PROBLEM DESCRIPTION:
From the listing below, return every line with the string "proposition" in it.

DATA LISTING:
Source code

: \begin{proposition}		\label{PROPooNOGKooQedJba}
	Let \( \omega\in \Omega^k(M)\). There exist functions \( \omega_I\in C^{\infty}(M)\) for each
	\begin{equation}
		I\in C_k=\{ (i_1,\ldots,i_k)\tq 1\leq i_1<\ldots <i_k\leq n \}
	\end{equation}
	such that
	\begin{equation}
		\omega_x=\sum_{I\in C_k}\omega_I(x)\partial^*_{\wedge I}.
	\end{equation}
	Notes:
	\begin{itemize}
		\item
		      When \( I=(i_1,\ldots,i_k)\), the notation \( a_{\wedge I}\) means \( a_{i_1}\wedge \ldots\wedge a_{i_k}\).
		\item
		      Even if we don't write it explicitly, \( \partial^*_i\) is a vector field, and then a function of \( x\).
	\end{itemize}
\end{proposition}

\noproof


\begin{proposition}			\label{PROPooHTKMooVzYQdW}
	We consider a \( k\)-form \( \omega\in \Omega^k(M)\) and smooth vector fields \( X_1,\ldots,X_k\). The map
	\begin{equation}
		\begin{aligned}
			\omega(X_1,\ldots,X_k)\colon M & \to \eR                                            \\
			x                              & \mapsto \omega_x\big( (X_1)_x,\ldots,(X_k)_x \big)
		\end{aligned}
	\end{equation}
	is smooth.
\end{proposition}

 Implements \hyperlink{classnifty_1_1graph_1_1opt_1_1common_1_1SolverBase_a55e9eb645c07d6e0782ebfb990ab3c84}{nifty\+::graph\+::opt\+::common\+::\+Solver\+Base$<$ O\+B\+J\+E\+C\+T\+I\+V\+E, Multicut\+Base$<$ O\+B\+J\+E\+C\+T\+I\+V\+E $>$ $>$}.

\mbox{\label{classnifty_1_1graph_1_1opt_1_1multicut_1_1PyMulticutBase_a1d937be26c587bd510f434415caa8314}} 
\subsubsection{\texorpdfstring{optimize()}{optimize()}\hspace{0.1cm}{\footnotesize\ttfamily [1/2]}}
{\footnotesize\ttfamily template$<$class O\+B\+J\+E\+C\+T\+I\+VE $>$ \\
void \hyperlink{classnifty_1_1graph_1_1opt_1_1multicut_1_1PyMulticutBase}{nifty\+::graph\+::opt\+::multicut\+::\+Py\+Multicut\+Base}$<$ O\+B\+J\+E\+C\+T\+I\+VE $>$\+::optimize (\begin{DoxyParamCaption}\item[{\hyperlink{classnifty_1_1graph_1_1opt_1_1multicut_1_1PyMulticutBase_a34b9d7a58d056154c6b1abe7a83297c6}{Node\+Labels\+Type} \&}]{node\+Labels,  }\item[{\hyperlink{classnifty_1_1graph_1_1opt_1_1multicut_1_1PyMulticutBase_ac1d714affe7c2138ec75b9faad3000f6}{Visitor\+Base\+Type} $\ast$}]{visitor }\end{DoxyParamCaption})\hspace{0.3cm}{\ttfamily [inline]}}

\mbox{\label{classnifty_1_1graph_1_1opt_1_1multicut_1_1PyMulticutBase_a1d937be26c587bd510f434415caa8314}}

RESPONSE TO THE EXERCISE:
: \begin{proposition}		\label{PROPooNOGKooQedJba}
\end{proposition}
\begin{proposition}			\label{PROPooHTKMooVzYQdW}
\end{proposition}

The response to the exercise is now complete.